● Your instructions
When a line of the entries contains "colleges", please list that line.

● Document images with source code

____

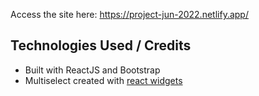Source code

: Access the site here: https://project-jun-2022.netlify.app/

## Technologies Used / Credits
- Built with ReactJS and Bootstrap
- Multiselect created with [react widgets](https://jquense.github.io/react-widgets/)
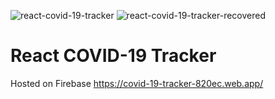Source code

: ![react-covid-19-tracker](https://user-images.githubusercontent.com/63497162/112845862-c6e4c700-90be-11eb-84bc-98ee2d674168.png)
![react-covid-19-tracker-recovered](https://user-images.githubusercontent.com/63497162/112846862-ee885f00-90bf-11eb-9657-4fe678d1a4c2.png)
# React COVID-19 Tracker
Hosted on Firebase
https://covid-19-tracker-820ec.web.app/
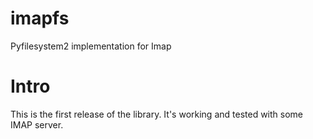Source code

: # imapfs
Pyfilesystem2 implementation for Imap

Intro
=====

This is the first release of the library.
It's working and tested with some IMAP server.
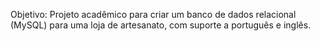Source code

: Objetivo: Projeto acadêmico para criar um banco de dados relacional (MySQL) para uma loja de artesanato, com suporte a português e inglês.
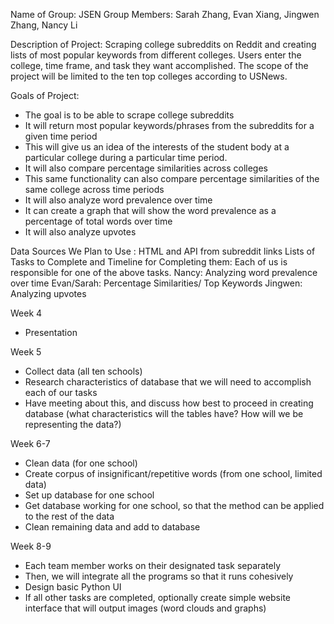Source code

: Name of Group: JSEN
Group Members: Sarah Zhang, Evan Xiang, Jingwen Zhang, Nancy Li



Description of Project: Scraping college subreddits on Reddit and creating lists of
most popular keywords from different colleges. Users enter the college, time
frame, and task they want accomplished. The scope of the project will be limited to
the ten top colleges according to USNews.


Goals of Project:
- The goal is to be able to scrape college subreddits
- It will return most popular keywords/phrases from the subreddits for a given
time period
- This will give us an idea of the interests of the student body at a
particular college during a particular time period.
- It will also compare percentage similarities across colleges
- This same functionality can also compare percentage similarities of
the same college across time periods
- It will also analyze word prevalence over time
- It can create a graph that will show the word prevalence as a
percentage of total words over time
- It will also analyze upvotes


Data Sources We Plan to Use :
HTML and API from subreddit links
Lists of Tasks to Complete and Timeline for Completing them:
Each of us is responsible for one of the above tasks.
Nancy: Analyzing word prevalence over time
Evan/Sarah: Percentage Similarities/ Top Keywords
Jingwen: Analyzing upvotes


Week 4
- Presentation


Week 5
- Collect data (all ten schools)
- Research characteristics of database that we will need to accomplish each of
our tasks
- Have meeting about this, and discuss how best to proceed in creating
database (what characteristics will the tables have? How will we be
representing the data?)


Week 6-7
- Clean data (for one school)
- Create corpus of insignificant/repetitive words (from one school, limited
data)
- Set up database for one school
- Get database working for one school, so that the method can be applied to
the rest of the data
- Clean remaining data and add to database


Week 8-9
- Each team member works on their designated task separately
- Then, we will integrate all the programs so that it runs cohesively
- Design basic Python UI
- If all other tasks are completed, optionally create simple website interface
that will output images (word clouds and graphs)
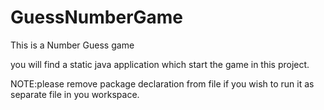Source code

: # GuessNumberGame

This is a Number Guess game 

you will find a static java application which start the game in this project.

NOTE:please remove package declaration from file  if you wish to run it as separate file in you workspace.
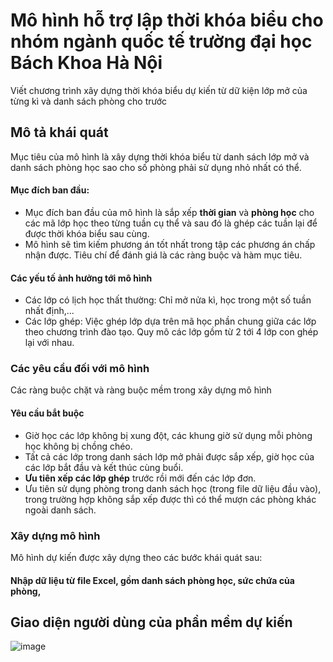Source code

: # Mô hình hỗ trợ lập thời khóa biểu cho nhóm ngành quốc tế trường đại học Bách Khoa Hà Nội

Viết chương trình xây dựng thời khóa biểu dự kiến từ dữ kiện lớp mở của từng kì và danh sách phòng cho trước

## Mô tả khái quát
Mục tiêu của mô hình là xây dựng thời khóa biểu từ danh sách lớp mở và danh sách phòng học sao cho số phòng phải sử dụng nhỏ nhất có thể.

#### Mục đích ban đầu:
- Mục đích ban đầu của mô hình là sắp xếp **thời gian** và **phòng học** cho các mã lớp học theo từng tuần cụ thể và sau đó là ghép các tuần lại để được thời khóa biểu sau cùng.
- Mô hình sẽ tìm kiếm phương án tốt nhất trong tập các phương án chấp nhận được. Tiêu chí để đánh giá là các ràng buộc và hàm mục tiêu.
#### Các yếu tố ảnh hưởng tới mô hình
- Các lớp có lịch học thất thường: Chỉ mở nửa kì, học trong một số tuần nhất định,...
- Các lớp ghép: Việc ghép lớp dựa trên mã học phần chung giữa các lớp theo chương trình đào tạo. Quy mô các lớp gồm từ 2 tới 4 lớp con ghép lại với nhau.
### Các yêu cầu đối với mô hình
Các ràng buộc chặt và ràng buộc mềm trong xây dựng mô hình
#### Yêu cầu bắt buộc
- Giờ học các lớp không bị xung đột, các khung giờ sử dụng mỗi phòng học không bị chồng chéo.
- Tất cả các lớp trong danh sách lớp mở phải được sắp xếp, giờ học của các lớp bắt đầu và kết thúc cùng  buổi.
- **Ưu tiên xếp các lớp ghép** trước rồi mới đến các lớp đơn.
- Ưu tiên sử dụng phòng trong danh sách học (trong file dữ liệu đầu vào), trong trường hợp không sắp xếp được thì có thể mượn các phòng khác ngoài danh sách.
### Xây dựng mô hình
Mô hình dự kiến được xây dựng theo các bước khái quát sau:
#### Nhập dữ liệu từ file Excel, gồm danh sách phòng học, sức chứa của phòng, 

## Giao diện người dùng của phần mềm dự kiến
![image](https://user-images.githubusercontent.com/93395558/165361324-21aa6969-1b86-4acf-9971-4ea072a1095e.png)
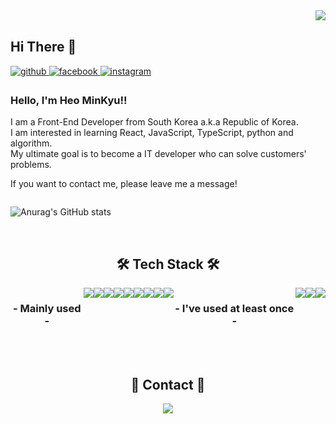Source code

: <div align="right">
<img src="https://komarev.com/ghpvc/?username=jiyeoon&&style=flat-square" align="right" />
</div>  
  
<br/>  

## Hi There 👋

<a href="https://github.com/heo-mk" target="_blank">
<img src=https://img.shields.io/badge/github-%2324292e.svg?&style=for-the-badge&logo=github&logoColor=white alt=github style="margin-bottom: 5px;" />
</a>
<a href="https://www.facebook.com/alkesmse/" target="_blank">
<img src=https://img.shields.io/badge/facebook-%232E87FB.svg?&style=for-the-badge&logo=facebook&logoColor=white alt=facebook style="margin-bottom: 5px;" />
</a>
<a href="https://www.instagram.com/heo_0229/" target="_blank">
<img src=https://img.shields.io/badge/instagram-%23000000.svg?&style=for-the-badge&logo=instagram&logoColor=white&color=dd2a7b alt=instagram style="margin-bottom: 5px;" />
</a>

### Hello, I'm Heo MinKyu!!

I am a Front-End Developer from South Korea a.k.a Republic of Korea. <br/>
I am interested in learning React, JavaScript, TypeScript, python and algorithm. <br/>
My ultimate goal is to become a IT developer who can solve customers' problems.<br/>

If you want to contact me, please leave me a message!


    
<div align="center" style="display:flex">
    
![Anurag's GitHub stats](https://github-readme-stats.vercel.app/api?username=heo-mk&show_icons=true&count_private=true&theme=nightowl&hide=prs,issues)

</div>
<br/>
<h2 align="center"> 🛠 Tech Stack 🛠 </h2>

<div align="center" style="display:flex">
     <h3> - Mainly used - </h3>
<img src="https://img.shields.io/badge/JavaScript-F7DF1E?style=flat-square&logo=JavaScript&logoColor=black"/>
<img src="https://img.shields.io/badge/React-61DAFB?style=flat-square&logo=React&logoColor=black"/>
<img src="https://img.shields.io/badge/Redux-764ABC?style=flat-square&logo=Redux&logoColor=white"/>
         <br/>
<img src="https://img.shields.io/badge/styled-components-DB7093?style=flat-square&logo=styled-components&logoColor=white"/>
         <img src="https://img.shields.io/badge/Sass-CC6699?style=flat-square&logo=Sass&logoColor=white"/>
<img src="https://img.shields.io/badge/CSS3-1572B6?style=flat-square&logo=CSS3&logoColor=white"/>
<img src="https://img.shields.io/badge/HTML5-E34F26?style=flat-square&logo=HTML5&logoColor=white"/>
    <br/>
    <img src="https://img.shields.io/badge/Python-3766AB?style=flat-square&logo=Python&logoColor=white"/>
         <img src="https://img.shields.io/badge/Firebase-FFCA28?style=flat-square&logo=Firebase&logoColor=black"/>         
<br/>
         
<h3> - I've used at least once - </h3>

<img src="https://img.shields.io/badge/MongoDB-47A248?style=flat-square&logo=MongoDB&logoColor=white"/>
<img src="https://img.shields.io/badge/Flask-000000?style=flat-square&logo=Flask&logoColor=white"/>
<img src="https://img.shields.io/badge/jQuery-0769AD?style=flat-square&logo=jQuery&logoColor=white"/>
</div>

<br/>

<br/>

<h2 align="center"> 📲 Contact 📱 </h2>

<p align="center">
<a href="mailto:alkesmse@gmail.com">
    <img 
        src="https://img.shields.io/badge/Gmail-EA4335?style=flat-square&logo=Gmail&logoColor=white"
        style="height : auto; margin-left : 10px; margin-right : 10px;"/>
</a></p>

<br/>

<!---
miniPinetree/miniPinetree is a ✨ special ✨ repository because its `README.md` (this file) appears on your GitHub profile.
You can click the Preview link to take a look at your changes.
--->
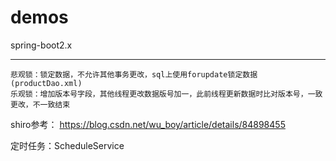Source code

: # demos
spring-boot2.x

**** 
`悲观锁：锁定数据，不允许其他事务更改，sql上使用forupdate锁定数据(productDao.xml)`<br>
`乐观锁：增加版本号字段，其他线程更改数据版号加一，此前线程更新数据时比对版本号，一致更改，不一致结束`

shiro参考：
https://blog.csdn.net/wu_boy/article/details/84898455

定时任务：ScheduleService

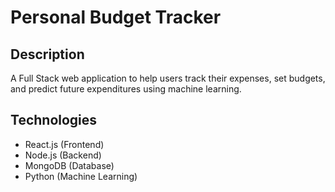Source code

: # Personal Budget Tracker

## Description
A Full Stack web application to help users track their expenses, set budgets, and predict future expenditures using machine learning.

## Technologies
- React.js (Frontend)
- Node.js (Backend)
- MongoDB (Database)
- Python (Machine Learning)
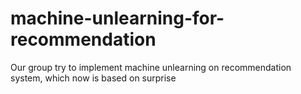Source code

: # machine-unlearning-for-recommendation
Our group try to implement machine unlearning on recommendation system, which now is based on surprise
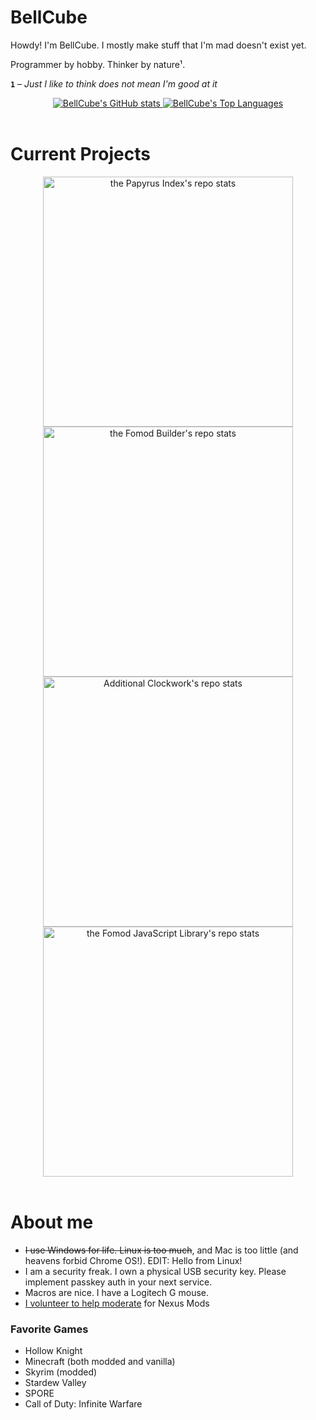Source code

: # **BellCube**

Howdy! I'm BellCube. I mostly make stuff that I'm mad doesn't exist yet.

Programmer by hobby. Thinker by nature¹.

**`1`** – *Just I like to think does not mean I'm good at it*

<div align="center">
    <a href="https://github.com/anuraghazra/github-readme-stats">
        <img valign="top" alt="BellCube's GitHub stats" src="https://github-readme-stats.vercel.app/api?username=BellCubeDev&show_icons=true&hide_rank=true&theme=github_dark&title-color=329cff&icon_color=ffd43b&bg_color=0000&hide_border=true">
        <img valign="top" alt="BellCube's Top Languages" src="https://github-readme-stats.vercel.app/api/top-langs/?username=BellCubeDev&langs_count=5&hide=JavaScript,Ruby,Nix&theme=github_dark&title-color=329cff&icon_color=ffd43b&bg_color=0000&hide_border=true">
    </a>
</div>


<br>

# **Current Projects**

<div align="center">
    <a height="175" href="https://github.com/BellCubeDev/papyrus-index">
        <img valign="top" width="400" alt="the Papyrus Index's repo stats" src="https://github-readme-stats.vercel.app/api/pin?username=BellCubeDev&repo=papyrus-index&theme=github_dark&title-color=329cff&icon_color=ffd43b&bg_color=0000&hide_border=true">
    </a>
    <a height="175" href="https://github.com/BellCubeDev/fomod-builder">
        <img valign="top" width="400" alt="the Fomod Builder's repo stats" src="https://github-readme-stats.vercel.app/api/pin?username=BellCubeDev&repo=fomod-builder&theme=github_dark&title-color=329cff&icon_color=ffd43b&bg_color=0000&hide_border=true">
    </a>
    <a height="175" href="https://github.com/BellCubeDev/AdditionalClockwork">
        <img valign="top" width="400" alt="Additional Clockwork's repo stats" src="https://github-readme-stats.vercel.app/api/pin?username=BellCubeDev&repo=AdditionalClockwork&theme=github_dark&title-color=329cff&icon_color=ffd43b&bg_color=0000&hide_border=true">
    </a>
    <a height="175" href="https://github.com/BellCubeDev/fomod-js">
        <img valign="top" width="400" alt="the Fomod JavaScript Library's repo stats" src="https://github-readme-stats.vercel.app/api/pin?username=BellCubeDev&repo=fomod-js&theme=github_dark&title-color=329cff&icon_color=ffd43b&bg_color=0000&hide_border=true">
    </a>
</div>

<br>

# **About me**

* ~~I use Windows for life. Linux is too much~~, and Mac is too little (and heavens forbid Chrome OS!). EDIT: Hello from Linux!
* I am a security freak. I own a physical USB security key. Please implement passkey auth in your next service.
* Macros are nice. I have a Logitech G mouse.
* [I volunteer to help moderate](https://next.nexusmods.com/profile/BellCube) for Nexus Mods

### Favorite Games

* Hollow Knight
* Minecraft (both modded and vanilla)
* Skyrim (modded)
* Stardew Valley
* SPORE
* Call of Duty: Infinite Warfare
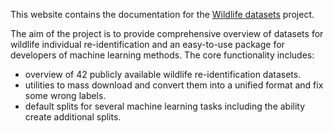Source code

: This website contains the documentation for the [Wildlife datasets](https://github.com/WildlifeDatasets/wildlife-datasets) project. 

The aim of the project is to provide comprehensive overview of datasets for wildlife individual re-identification and an easy-to-use package for developers of machine learning methods. The core functionality includes:

- overview of 42 publicly available wildlife re-identification datasets.
- utilities to mass download and convert them into a unified format and fix some wrong labels.
- default splits for several machine learning tasks including the ability create additional splits.
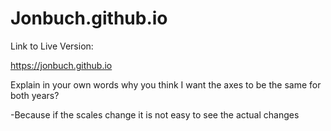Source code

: # Jonbuch.github.io

Link to Live Version:

https://jonbuch.github.io


Explain in your own words why you think I want the axes to be the same for both years?

-Because if the scales change it is not easy to see the actual changes
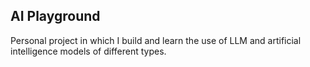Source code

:## AI Playground

Personal project in which I build and learn the use of LLM and artificial intelligence models of different types.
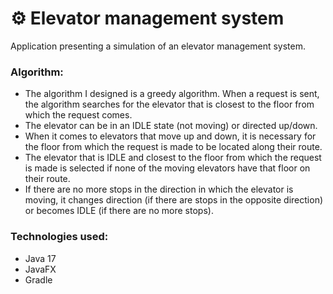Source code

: <h1> ⚙️ Elevator management system</h1>
<p> Application presenting a simulation of an elevator management system. </p>


<h3> Algorithm: </h3>
<ul>
  <li> The algorithm I designed is a greedy algorithm. When a request is sent, the algorithm searches for the elevator that is closest to the floor from which the request comes. </li>
  <li> The elevator can be in an IDLE state (not moving) or directed up/down.</li>
  <li> When it comes to elevators that move up and down, it is necessary for the floor from which the request is made to be located along their route. </li>
  <li> The elevator that is IDLE and closest to the floor from which the request is made is selected if none of the moving elevators have that floor on their route.</li>
  <li> If there are no more stops in the direction in which the elevator is moving, it changes direction (if there are stops in the opposite direction) or becomes IDLE (if there are no more stops).</li>
</ul>

<h3> Technologies used: </h3>
<ul>
<li>Java 17</li>
<li>JavaFX</li>
<li>Gradle</li>
</ul>
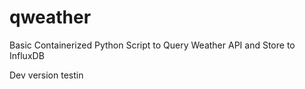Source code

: # qweather
Basic Containerized Python Script to Query Weather API and Store to InfluxDB

Dev version testin
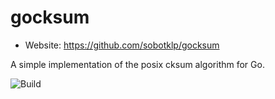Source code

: # gocksum

* Website: https://github.com/sobotklp/gocksum

A simple implementation of the posix cksum algorithm for Go.

![Build](https://github.com/sobotklp/gocksum/actions/workflows/main.yml/badge.svg)
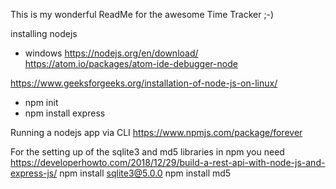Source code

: This is my wonderful ReadMe for the awesome Time Tracker ;-)

installing nodejs
* windows
  https://nodejs.org/en/download/
  https://atom.io/packages/atom-ide-debugger-node


https://www.geeksforgeeks.org/installation-of-node-js-on-linux/
* npm init
* npm install express

Running a nodejs app via CLI
https://www.npmjs.com/package/forever


For the setting up of the sqlite3 and md5 libraries in npm you need
https://developerhowto.com/2018/12/29/build-a-rest-api-with-node-js-and-express-js/
npm install sqlite3@5.0.0
npm install md5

____

● Answer for the task
most popular keywords from different colleges. Users enter the college, time
the ten top colleges according to USNews.
- It will also compare percentage similarities across colleges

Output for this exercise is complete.